À travers l’Espagne, Lettres de voyage
Imprimerie générale A. Côté et Cie (p. 131-136).


xix

LES MONUMENTS DE SÉVILLE

La cathédrale — Sainte-Inez — La Caridad — L’Alcazar.

Deux monuments suffiraient à la gloire de Séville — sa cathédrale et l’Alcazar.

Au premier coup d’œil jeté sur la cathédrale, on est cependant désappointé, et cela est dû, sans doute, à ses vastes dimensions, dont on ne peut saisir tout d’abord l’harmonie. Mais, comme dans Saint-Pierre du Vatican, on finit par en mesurer les proportions symétriques, et par en comprendre la grandeur ; plus on la voit, plus on l’admire.

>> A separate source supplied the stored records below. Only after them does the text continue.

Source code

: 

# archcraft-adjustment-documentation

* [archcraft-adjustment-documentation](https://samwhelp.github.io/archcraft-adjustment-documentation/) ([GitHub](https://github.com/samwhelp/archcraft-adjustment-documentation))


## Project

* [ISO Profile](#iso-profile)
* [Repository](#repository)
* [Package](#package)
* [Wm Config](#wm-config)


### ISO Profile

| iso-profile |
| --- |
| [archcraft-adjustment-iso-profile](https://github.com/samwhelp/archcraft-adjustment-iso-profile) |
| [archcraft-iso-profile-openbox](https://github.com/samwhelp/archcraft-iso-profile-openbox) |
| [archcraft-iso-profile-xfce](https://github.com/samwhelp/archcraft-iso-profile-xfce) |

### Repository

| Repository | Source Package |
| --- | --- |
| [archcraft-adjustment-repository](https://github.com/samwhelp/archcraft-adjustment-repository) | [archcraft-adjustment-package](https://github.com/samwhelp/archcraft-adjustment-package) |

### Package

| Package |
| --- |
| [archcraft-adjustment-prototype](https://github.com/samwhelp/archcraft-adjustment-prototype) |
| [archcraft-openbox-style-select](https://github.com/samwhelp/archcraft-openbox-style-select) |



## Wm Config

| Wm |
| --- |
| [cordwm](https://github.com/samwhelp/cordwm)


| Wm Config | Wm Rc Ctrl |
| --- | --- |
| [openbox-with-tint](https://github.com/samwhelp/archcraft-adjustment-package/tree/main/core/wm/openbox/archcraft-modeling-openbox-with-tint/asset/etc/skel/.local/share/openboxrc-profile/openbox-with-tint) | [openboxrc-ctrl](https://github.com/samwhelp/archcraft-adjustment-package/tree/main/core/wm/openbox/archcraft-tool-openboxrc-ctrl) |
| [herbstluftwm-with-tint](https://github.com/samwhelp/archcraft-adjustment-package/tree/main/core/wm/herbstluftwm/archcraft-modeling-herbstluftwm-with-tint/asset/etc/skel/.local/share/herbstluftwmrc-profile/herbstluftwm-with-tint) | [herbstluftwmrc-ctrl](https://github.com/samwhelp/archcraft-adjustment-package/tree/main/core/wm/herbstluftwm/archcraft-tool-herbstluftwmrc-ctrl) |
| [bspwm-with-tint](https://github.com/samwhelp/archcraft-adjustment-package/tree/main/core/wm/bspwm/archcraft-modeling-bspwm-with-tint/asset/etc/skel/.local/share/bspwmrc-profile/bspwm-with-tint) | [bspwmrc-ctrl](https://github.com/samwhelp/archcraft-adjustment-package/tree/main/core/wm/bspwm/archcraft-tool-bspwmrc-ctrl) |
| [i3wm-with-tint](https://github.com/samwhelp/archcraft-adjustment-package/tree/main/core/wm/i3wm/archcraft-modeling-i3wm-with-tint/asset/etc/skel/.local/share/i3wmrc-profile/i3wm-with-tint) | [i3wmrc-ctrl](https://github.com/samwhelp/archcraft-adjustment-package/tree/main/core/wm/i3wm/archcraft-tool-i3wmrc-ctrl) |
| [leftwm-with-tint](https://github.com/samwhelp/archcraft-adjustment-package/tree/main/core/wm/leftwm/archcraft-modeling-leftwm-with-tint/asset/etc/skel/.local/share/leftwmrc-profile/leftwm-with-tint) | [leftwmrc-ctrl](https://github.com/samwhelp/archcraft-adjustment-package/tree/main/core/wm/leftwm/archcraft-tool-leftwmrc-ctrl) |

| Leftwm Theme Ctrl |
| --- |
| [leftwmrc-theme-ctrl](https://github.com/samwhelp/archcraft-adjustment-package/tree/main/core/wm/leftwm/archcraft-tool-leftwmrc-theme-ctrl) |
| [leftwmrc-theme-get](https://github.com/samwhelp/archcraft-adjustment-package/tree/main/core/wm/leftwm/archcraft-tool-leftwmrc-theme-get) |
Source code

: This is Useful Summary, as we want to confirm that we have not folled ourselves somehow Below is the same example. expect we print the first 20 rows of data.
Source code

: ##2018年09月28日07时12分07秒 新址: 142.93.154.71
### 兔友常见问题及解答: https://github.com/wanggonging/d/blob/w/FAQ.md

On cherche en vain des termes de comparaison : elle ne ressemble ni à Saint-Pierre, ni au Dôme de Florence, ni à Notre-Dame de Paris, ni à Saint-Marc de Venise, ni à la cathédrale de Cologne. C’est de l’architecture gothique ; mais ce n’est ni le gothique pur, ni le style de la renaissance, ni l’art mauresque. C’est plutôt un mélange de tous les styles, non pas confondus mais réunis dans un ensemble colossal et imposant.

La longueur de l’édifice est de cent quatre vingt dix-huit mètres, et les quatre rangées de piliers, qui le partagent en cinq nefs, et qui soutiennent les voûtes, sont d’une hauteur qui jette l’imagination dans la stupeur. Malgré ses quatre-vingt-trois fenêtres, à vitraux coloriés d’après les dessins de Raphaël, de Michel-Ange, d’Albert Dürer et d’autres artistes, le jour pénètre à peine dans ce vaste temple, plein de mystère et de profondeur.

On y compte je ne sais combien de chapelles latérales, et quatre-vingts autels, où se disent tous les jours plusieurs centaines de messes.

Les orgues ressemblent à un temple à colonnes, et le cierge pascal, au grand mât d’un navire. Un monumento en bois et en carton, sur lequel on expose le saint Sacrement pendant la Semaine Sainte, a plus de cent pieds de hauteur.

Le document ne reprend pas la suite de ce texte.